Value-added assessment of teachers, as Sean Corcoran notes (thanks, Diane), is like tossing coins—the results are random. But, as you noted, some teachers may lose their jobs because of test scores and even perhaps commit suicide out of shame.
I recall how great an impact the movie "Music of the Heart" had on the extraordinary music teacher it used as a foil to elevate the heroine savior. Of course, we all told him he was great. Parents and kids rallied around. But he was a year from retirement, and this seemed a cruel blow—and one that couldn't be reversed in the public eye.
One parent's dissatisfaction on family conference nights can overwhelm the other happy ones. I watched it happen year after year. Teachers are far more internally vulnerable than many professions because part of being good at our work is the degree to which we expose ourselves, making authentic connections with kids and families. It may be one reason schools used to keep parents away. Without sufficient time for building relationships with both our students and their families, misunderstandings are the norm, not the exception—even if only one parent dares complain out loud in our presence.

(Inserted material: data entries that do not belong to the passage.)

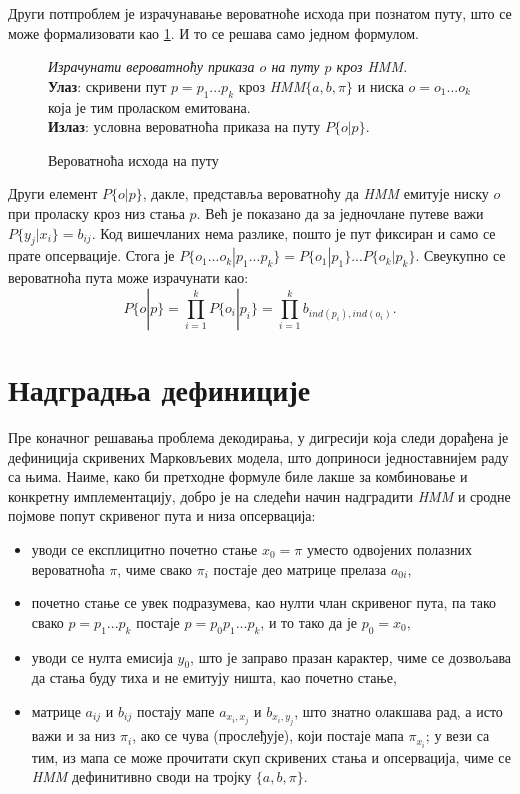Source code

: \documentclass[12pt,oneside]{memoir}
\newenvironment{problem}[1][!ht]
{\renewcommand{\algorithmcfname}{Проблем}
\begin{figure}[!ht]
\centering
  \begin{minipage}{.94\linewidth}
	\begin{algorithm}[#1]%
  }{\end{algorithm}
  \end{minipage}
\end{figure}}
\begin{document}
\begin{CJK}{UTF8}{ipxm}
Други потпроблем је израчунавање вероватноће исхода при познатом путу, што се може формализовати као \ref{prob:ishod}. И то се решава само једном формулом.

\begin{problem}[H]
  \SetAlgoLined
  \textit{Израчунати вероватноћу приказа $o$ на путу $p$ кроз \textit{HMM}.}\\
  \textbf{Улаз}: скривени пут $p = p_1...p_k$ кроз \textit{HMM}$\{a, b, \pi\}$ и ниска $o = o_1...o_k$ која је тим проласком емитована.\\
  \textbf{Излаз}: условна вероватноћа приказа на путу $P\{o | p\}$.
  \caption{Вероватноћа исхода на путу\cite{ba10b}}
  \label{prob:ishod}
\end{problem}

Други елемент $P\{o | p\}$, дакле, представља вероватноћу да \textit{HMM} емитује ниску $o$ при проласку кроз низ стања $p$. Већ је показано да за једночлане путеве важи $P\{y_j | x_i\} = b_{ij}$. Код вишечланих нема разлике, пошто је пут фиксиран и само се прате опсервације. Стога је $P\{o_1...o_k | p_1...p_k\} = P\{o_1 | p_1\}...P\{o_k | p_k\}$. Свеукупно се вероватноћа пута може израчунати као: $$P\{o | p\} = \prod_{i=1}^k P\{o_i | p_i\} = \prod_{i=1}^k b_{ind(p_i), ind(o_i)}.$$

\section{Надградња дефиниције}
Пре коначног решавања проблема декодирања, у дигресији која следи дорађена је дефиниција скривених Марковљевих модела, што доприноси једноставнијем раду са њима. Наиме, како би претходне формуле биле лакше за комбиновање и конкретну имплементацију, добро је на следећи начин надградити \textit{HMM} и сродне појмове попут скривеног пута и низа опсервација:
\begin{itemize}
  \item уводи се експлицитно почетно стање $x_0 = \pi$ уместо одвојених полазних вероватноћа $\pi$, чиме свако $\pi_i$ постаје део матрице прелаза $a_{0i}$,
  \item почетно стање се увек подразумева, као нулти члан скривеног пута, па тако свако $p = p_1...p_k$ постаје $p = p_0p_1...p_k$, и то тако да је $p_0 = x_0$,
  \item уводи се нулта емисија $y_0$, што је заправо празан карактер, чиме се дозвољава да стања буду тиха и не емитују ништа, као почетно стање,
  \item матрице $a_{ij}$ и $b_{ij}$ постају мапе $a_{x_i, x_j}$ и $b_{x_i, y_j}$, што знатно олакшава рад, а исто важи и за низ $\pi_i$, ако се чува (прослеђује), који постаје мапа $\pi_{x_i}$; у вези са тим, из мапа се може прочитати скуп скривених стања и опсервација, чиме се \textit{HMM} дефинитивно своди на тројку $\{a, b, \pi\}$.
\end{itemize}


\end{CJK}
\end{document}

That's why classroom size is important—not only do we have fewer students to get to know, but fewer families. That's why small schools help, because we get to know children and families even when they are not directly our students. It's one reason some of us are so determined to have multi-age classes so that we can get to know students and their families over at least two years. The mother who gently accused me of stealing her son's dime nine months earlier would have been less reluctant to call me right away had it happened during the second year. It's easier to hold off pressing a child in an area of weakness, and reveling in their strengths for a time, when the family understands and supports our decision.
If we want to talk at length with parents (minimum 30 minutes!) twice a year (minimum), that's 50 extra hours (200+ for secondary school teachers). Sometimes far more. It was parental trust in our good intentions demonstrated over time that allowed me as a high school principal to share concerns with families that otherwise could lead to angry confrontations: "I have heard, and suspect it's true, that your daughter...". It's not then heard as a threat, but an assurance that what I know, so should you. Sure, there are exceptions, kids for whom how their parents view us and we view them doesn't interfere with learning.
Building communities of mutual respect and trust isn't helped by the forces out there intent on sowing distrust. (Definitely read Jamie Vollmer's Schools Cannot Do It Alone, as well as Anthony Bryk and company.)
It requires far more information than could be found on test scores or reviewing homework sheets. It takes close listening and watching and time to check out questions with the child, her family, and other teachers about what we think we see and hear. Keeping the student's growth at the center means that both teachers and parents must share knowledge—carefully—but honestly. The same is what a good learning community allows principals to do with the members of their staff, and teachers for one another.
Every one of the current reforms seems determined to undermine such attachments to each other. Why is it that this isn't obvious, Diane???????